The average stand-alone Internet subscriber now pays $60 per month for service, which increased by 36 per cent from Q1 2012 to Q3 2019, while payment for TV + Internet services increased from $107 to only $127 over the same time period.

“Value-added services (VAS) have little impact on ARPUs because speed, which correlates with VAS adoption, is the primary driver of ARPUs,” said David Drury, Research Director, Parks Associates. “In other words, speed rather than the number of VAS broadly determines ARPU levels, even though those with higher speeds also have a higher number of VAS.”

Park Associates’ 360 Deep Dive: Broadband Value-added Services report quantifies broadband households’ awareness, adoption, use, sentiment, and spend on broadband VAS along with interest in specific VAS. Covid-19-related changes in the needs of broadband households indicate that many consumers are likely trying many VAS for the first time, particularly telehealth, video conference, and remote learning tools.
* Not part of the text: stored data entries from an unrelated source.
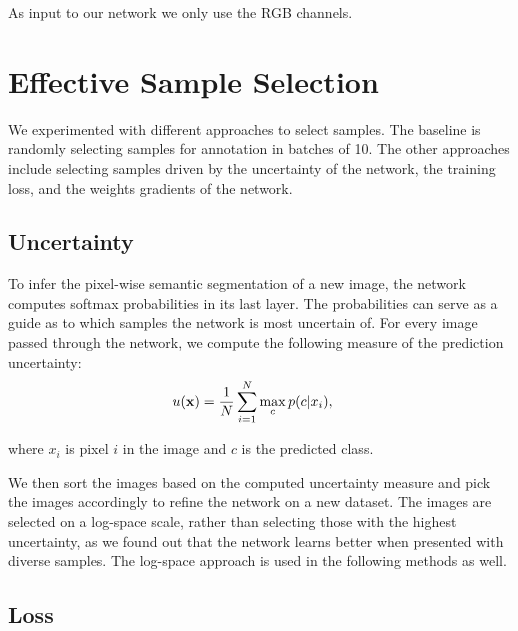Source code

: \documentclass[letterpaper, 10 pt, conference]{ieeeconf}  %
\begin{document}
As input to our network we only use the RGB channels.


%
%
%
%
%
%


\section{Effective Sample Selection}

We experimented with different approaches to select samples. The baseline is randomly selecting samples for annotation in batches of 10. The other approaches include selecting samples driven by the uncertainty of the network, the training loss, and the weights gradients of the network.   


\subsection{Uncertainty}

To infer the pixel-wise semantic segmentation of a new image, the network computes softmax probabilities in its last layer. The probabilities can serve as a guide as to which samples the network is most uncertain of. For every image passed through the network, we compute the following measure of the prediction uncertainty:
\begin{align}
u(\bold{x}) &= \frac{1}{N} \sum_{i=1}^N \max_c p(c|x_i),
\end{align}  

where $x_i$ is pixel $i$ in the image and $c$ is the predicted class.

We then sort the images based on the computed uncertainty measure and pick the images accordingly to refine the network on a new dataset. The images are selected on a log-space scale, rather than selecting those with the highest uncertainty, as we found out that the network learns better when presented with diverse samples. The log-space approach is used in the following methods as well.

\subsection{Loss} \label{sec:loss}
\end{document}

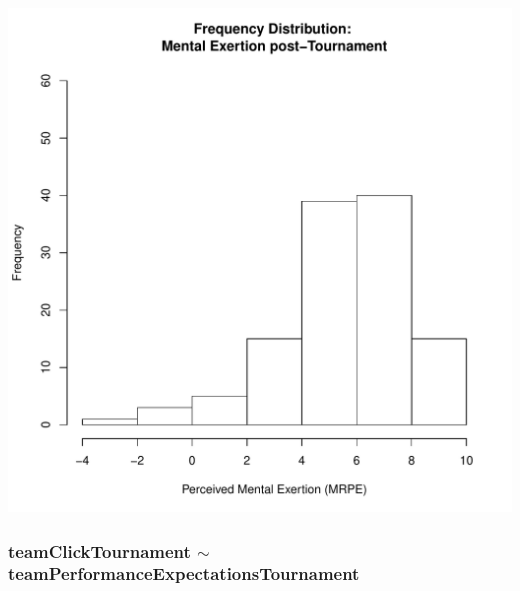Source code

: \documentclass[12pt]{report}
\begin{document}
\includegraphics[scale =.4]{../images/distMentalPost.pdf}

























\newpage
\subsubsection{teamClickTournament $\sim$ teamPerformanceExpectationsTournament}

\newpage
\centering

\end{document}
The increase in consumer need for these services represents an enormous opportunity to grow these markets even after the crisis passes.

The research finds nearly one-half of US broadband households receive at least one value-added service (VAS) from their service provider, but these services are generally included at no additional cost. The most commonly adopted VAS are support, antivirus, streaming video, and Wi-Fi services. AT&T and Suddenlink by Altice subscribers have the highest number of VAS adopted overall, combining both free and paid services.

“Broadband growth has plateaued, so the next opportunity is in VAS,” Drury said. “Providers have generally used VAS as a marketing tool to attract and retain subscribers, so for them to make the transition to a revenue source, companies need a clear understanding of the gaps in consumer satisfaction and demand for strategic and successful VAS deployments.”